* [Data extracts]:
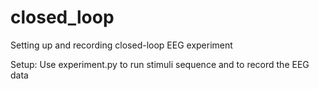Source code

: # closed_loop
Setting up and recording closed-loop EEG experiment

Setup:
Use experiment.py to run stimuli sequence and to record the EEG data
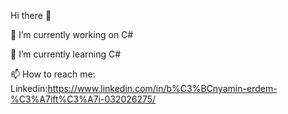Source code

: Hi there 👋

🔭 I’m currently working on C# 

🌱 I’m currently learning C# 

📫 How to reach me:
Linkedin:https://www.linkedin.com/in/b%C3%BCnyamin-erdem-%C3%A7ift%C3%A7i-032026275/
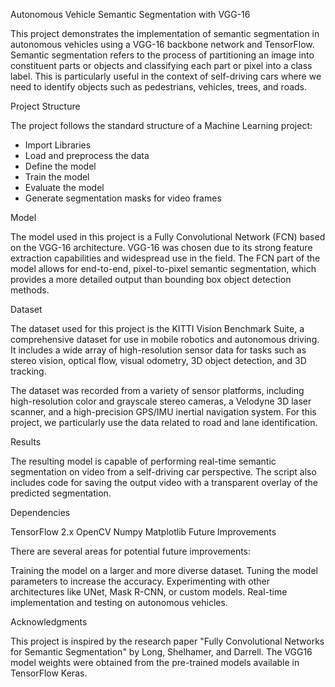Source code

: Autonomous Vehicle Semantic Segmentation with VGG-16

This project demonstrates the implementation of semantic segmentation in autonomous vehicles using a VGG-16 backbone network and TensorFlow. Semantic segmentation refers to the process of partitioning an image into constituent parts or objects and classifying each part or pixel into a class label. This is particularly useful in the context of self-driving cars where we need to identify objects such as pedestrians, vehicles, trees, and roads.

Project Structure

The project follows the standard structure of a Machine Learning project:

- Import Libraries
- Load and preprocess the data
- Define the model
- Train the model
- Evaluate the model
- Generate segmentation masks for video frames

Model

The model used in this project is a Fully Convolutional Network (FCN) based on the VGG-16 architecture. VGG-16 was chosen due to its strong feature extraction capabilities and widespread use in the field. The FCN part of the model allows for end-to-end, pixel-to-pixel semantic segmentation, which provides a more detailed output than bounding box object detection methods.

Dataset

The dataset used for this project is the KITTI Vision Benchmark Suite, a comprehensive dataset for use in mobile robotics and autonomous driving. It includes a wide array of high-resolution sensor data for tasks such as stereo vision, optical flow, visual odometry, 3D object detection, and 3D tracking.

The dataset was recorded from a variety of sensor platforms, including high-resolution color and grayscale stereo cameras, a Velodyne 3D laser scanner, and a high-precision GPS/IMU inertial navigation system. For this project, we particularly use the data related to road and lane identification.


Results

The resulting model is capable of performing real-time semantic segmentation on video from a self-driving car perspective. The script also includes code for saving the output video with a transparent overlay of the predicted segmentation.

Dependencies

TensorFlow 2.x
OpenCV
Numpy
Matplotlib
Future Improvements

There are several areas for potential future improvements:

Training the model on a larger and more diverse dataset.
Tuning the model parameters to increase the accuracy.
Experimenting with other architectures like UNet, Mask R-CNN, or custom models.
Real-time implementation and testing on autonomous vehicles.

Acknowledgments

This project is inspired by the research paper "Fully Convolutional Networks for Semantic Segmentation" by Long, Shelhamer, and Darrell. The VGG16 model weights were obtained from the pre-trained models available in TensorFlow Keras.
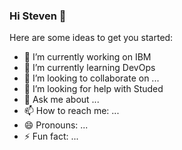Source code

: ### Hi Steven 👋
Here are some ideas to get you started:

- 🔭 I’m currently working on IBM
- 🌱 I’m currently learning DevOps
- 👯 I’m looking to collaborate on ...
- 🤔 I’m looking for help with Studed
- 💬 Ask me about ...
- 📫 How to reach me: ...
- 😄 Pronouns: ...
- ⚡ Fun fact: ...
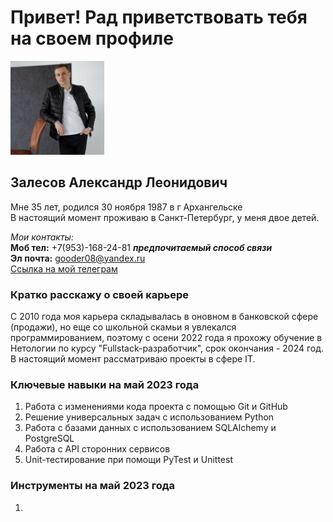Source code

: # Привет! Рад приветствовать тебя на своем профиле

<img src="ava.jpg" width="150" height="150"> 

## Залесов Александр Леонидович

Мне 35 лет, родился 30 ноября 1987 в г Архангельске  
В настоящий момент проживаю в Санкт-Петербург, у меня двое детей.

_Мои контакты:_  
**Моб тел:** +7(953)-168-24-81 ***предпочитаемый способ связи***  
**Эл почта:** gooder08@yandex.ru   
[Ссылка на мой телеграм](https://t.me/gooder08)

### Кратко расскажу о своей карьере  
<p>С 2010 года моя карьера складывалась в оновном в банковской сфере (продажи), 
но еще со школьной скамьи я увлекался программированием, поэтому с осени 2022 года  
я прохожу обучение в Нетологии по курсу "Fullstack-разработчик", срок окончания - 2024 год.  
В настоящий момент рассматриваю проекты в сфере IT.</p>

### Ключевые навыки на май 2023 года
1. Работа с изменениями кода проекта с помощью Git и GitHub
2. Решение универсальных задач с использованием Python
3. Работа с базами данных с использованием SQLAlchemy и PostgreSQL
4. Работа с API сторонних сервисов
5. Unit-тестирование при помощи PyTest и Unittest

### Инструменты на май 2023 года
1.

* [Your assignment]: Gather up, from the records above, each line where the word "looking" appears.

* [Response below]:
- 👯 I’m looking to collaborate on ...
- 🤔 I’m looking for help with Studed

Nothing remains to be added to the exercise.